Schaeffer’s ideas were reflected and expanded in major publications such as Christianity Today, the National Association of Evangelical’s United Evangelical Action and the Moody Bible Institute’s Moody Monthly.
As I continued researching this topic, archival documents revealed that in 1971, the Southern Baptist Convention conducted a poll reflecting the environmental views of its 12 million members. It found that 81.7% of pastors and 76.3% of Sunday school teachers surveyed believed that churches should lead efforts to solve air and water pollution problems.
In another example reflecting Schaeffer’s views, throughout the 1970s and 1980s, Christian school textbook publishers included environment-friendly philosophies in material sold to parents, pastors and teachers who were helping expand the growing home-school and Christian school movement. The two most popular publishers, ABeka Book and Bob Jones University Press, both supported Christian environmental stewardship views. ABeka Book, for instance, lauded the efforts of preservationist and Sierra Club founder John Muir in a reader intended for sixth graders.
Respect for creation
The religious right retained its eco-friendly philosophies after the formation of its first official organization, the Moral Majority, in 1979. ABeka Book reprinted Muir’s story in 1986 and, as late as 1989, the publisher released an economics textbook that praised capitalism while warning of the environmental dangers of the free market.
After bowing out of the presidential race in 1988, well-known televangelist Pat Robertson addressed the GOP National Convention in New Orleans. During his speech, he not only stated his support for classic religious right positions, such as traditional family values, but also restated the community’s eco-friendly views, saying that he hoped for a future “where the water is pure to drink, the air clean to breathe, and the citizens respect and care for the soil, the forests, and God’s other creatures who share with us the earth, the sky and the water.”

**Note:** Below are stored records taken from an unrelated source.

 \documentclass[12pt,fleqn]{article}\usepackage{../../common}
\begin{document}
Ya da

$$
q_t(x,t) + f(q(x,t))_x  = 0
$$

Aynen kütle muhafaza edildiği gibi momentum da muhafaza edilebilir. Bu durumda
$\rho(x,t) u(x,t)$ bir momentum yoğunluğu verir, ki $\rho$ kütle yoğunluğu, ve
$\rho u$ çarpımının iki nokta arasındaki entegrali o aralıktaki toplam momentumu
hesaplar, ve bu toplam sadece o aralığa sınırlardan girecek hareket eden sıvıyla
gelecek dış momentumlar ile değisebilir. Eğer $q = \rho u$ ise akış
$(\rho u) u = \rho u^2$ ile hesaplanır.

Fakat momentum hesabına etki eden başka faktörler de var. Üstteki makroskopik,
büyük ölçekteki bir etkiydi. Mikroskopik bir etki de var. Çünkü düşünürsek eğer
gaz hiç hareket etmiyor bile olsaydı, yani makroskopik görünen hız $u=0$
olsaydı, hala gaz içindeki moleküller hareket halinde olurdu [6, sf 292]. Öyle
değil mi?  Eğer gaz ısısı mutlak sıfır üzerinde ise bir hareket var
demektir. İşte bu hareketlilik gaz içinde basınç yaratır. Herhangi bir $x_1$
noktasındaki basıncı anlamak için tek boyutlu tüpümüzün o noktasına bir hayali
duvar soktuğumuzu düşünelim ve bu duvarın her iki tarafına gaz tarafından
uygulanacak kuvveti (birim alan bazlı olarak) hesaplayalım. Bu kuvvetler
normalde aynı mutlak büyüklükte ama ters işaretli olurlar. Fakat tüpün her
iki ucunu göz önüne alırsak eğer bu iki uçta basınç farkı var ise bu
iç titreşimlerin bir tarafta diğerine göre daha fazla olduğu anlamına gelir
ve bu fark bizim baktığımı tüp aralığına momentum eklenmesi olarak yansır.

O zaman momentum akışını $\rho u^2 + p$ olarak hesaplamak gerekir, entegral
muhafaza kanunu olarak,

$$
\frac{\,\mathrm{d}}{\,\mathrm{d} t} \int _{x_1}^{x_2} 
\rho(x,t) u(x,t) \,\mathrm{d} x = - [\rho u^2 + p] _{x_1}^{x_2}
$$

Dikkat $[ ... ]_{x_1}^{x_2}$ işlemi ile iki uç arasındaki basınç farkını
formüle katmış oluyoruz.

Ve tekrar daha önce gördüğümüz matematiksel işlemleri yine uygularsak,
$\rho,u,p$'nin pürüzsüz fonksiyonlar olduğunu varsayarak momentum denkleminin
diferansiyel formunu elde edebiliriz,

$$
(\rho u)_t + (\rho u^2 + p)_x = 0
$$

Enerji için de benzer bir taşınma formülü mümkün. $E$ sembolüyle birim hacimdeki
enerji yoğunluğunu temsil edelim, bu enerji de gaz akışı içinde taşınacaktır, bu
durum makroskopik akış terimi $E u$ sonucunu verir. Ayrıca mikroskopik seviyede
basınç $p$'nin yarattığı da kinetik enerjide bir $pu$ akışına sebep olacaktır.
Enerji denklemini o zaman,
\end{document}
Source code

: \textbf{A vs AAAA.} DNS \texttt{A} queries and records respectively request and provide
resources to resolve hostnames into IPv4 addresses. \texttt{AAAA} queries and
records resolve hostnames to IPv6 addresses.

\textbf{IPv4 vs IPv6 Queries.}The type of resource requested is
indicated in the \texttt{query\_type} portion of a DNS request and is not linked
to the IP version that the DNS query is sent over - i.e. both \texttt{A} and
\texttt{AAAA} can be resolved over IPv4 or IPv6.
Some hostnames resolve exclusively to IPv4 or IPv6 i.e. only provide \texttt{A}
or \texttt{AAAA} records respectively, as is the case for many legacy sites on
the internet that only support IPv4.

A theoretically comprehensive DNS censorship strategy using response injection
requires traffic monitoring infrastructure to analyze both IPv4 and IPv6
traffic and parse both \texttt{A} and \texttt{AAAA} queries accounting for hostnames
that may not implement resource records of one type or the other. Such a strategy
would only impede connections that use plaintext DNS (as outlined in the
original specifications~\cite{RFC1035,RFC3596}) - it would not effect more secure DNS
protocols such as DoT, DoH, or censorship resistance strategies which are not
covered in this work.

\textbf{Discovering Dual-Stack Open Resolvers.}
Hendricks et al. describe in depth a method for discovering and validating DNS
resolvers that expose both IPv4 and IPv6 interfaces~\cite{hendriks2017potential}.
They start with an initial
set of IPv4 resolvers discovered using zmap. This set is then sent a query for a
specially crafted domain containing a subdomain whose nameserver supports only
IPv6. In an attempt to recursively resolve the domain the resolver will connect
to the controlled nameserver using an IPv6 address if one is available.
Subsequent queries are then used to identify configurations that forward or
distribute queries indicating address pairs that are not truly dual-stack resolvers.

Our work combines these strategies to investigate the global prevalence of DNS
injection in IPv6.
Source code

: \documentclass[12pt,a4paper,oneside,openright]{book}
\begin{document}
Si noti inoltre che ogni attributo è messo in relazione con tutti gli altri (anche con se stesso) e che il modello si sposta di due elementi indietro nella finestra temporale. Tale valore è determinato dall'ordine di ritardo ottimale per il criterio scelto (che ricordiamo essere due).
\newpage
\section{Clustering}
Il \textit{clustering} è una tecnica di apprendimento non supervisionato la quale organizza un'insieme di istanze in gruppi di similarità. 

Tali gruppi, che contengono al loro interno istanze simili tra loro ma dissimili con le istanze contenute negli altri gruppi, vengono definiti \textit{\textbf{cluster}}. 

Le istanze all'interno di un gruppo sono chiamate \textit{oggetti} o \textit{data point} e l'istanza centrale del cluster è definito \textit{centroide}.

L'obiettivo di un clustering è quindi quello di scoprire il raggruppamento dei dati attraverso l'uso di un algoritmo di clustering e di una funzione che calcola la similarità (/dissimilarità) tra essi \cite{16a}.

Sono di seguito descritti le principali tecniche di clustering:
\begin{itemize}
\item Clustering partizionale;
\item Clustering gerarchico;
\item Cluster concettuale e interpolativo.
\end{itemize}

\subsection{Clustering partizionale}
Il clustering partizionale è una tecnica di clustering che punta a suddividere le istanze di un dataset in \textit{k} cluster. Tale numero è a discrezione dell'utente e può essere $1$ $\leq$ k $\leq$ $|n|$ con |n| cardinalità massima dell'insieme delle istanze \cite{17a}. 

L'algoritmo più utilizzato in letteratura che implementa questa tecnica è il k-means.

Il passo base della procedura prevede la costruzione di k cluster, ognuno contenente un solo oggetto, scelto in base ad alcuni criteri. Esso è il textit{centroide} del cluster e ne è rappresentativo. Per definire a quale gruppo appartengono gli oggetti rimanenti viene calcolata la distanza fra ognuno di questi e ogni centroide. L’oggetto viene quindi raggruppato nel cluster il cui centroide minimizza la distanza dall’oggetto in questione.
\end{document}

On a politically charged national stage, Robertson reprised Schaeffer’s views of Christian environmental stewardship, emphasizing how all creation should be respected.
While Christian environmental stewardship became an accepted environmental perspective within the religious right, it existed only as an idea or philosophy — not as part of organized activism. But the reality of this support, however, challenges past understandings that this community largely ignored or opposed environmental protection efforts.
The anti-environmental campaign
In the early 1990s, segments of the religious right tried turning eco-friendly philosophies into action. The Southern Baptist Convention held an environmental seminar in 1991 at which Schaeffer’s Christian environmental stewardship views were repeated. This effort, however, faced an insurmountable obstacle.
In an attempt to crush increasing international cooperation to address human-caused climate change, U.S. political conservatives launched an anti-environmental campaign. Conservative think tanks and special advocacy groups denied the reality of human-caused global warming, and some even supported conspiracy theories alleging that environmentalists wanted to create a one-world government.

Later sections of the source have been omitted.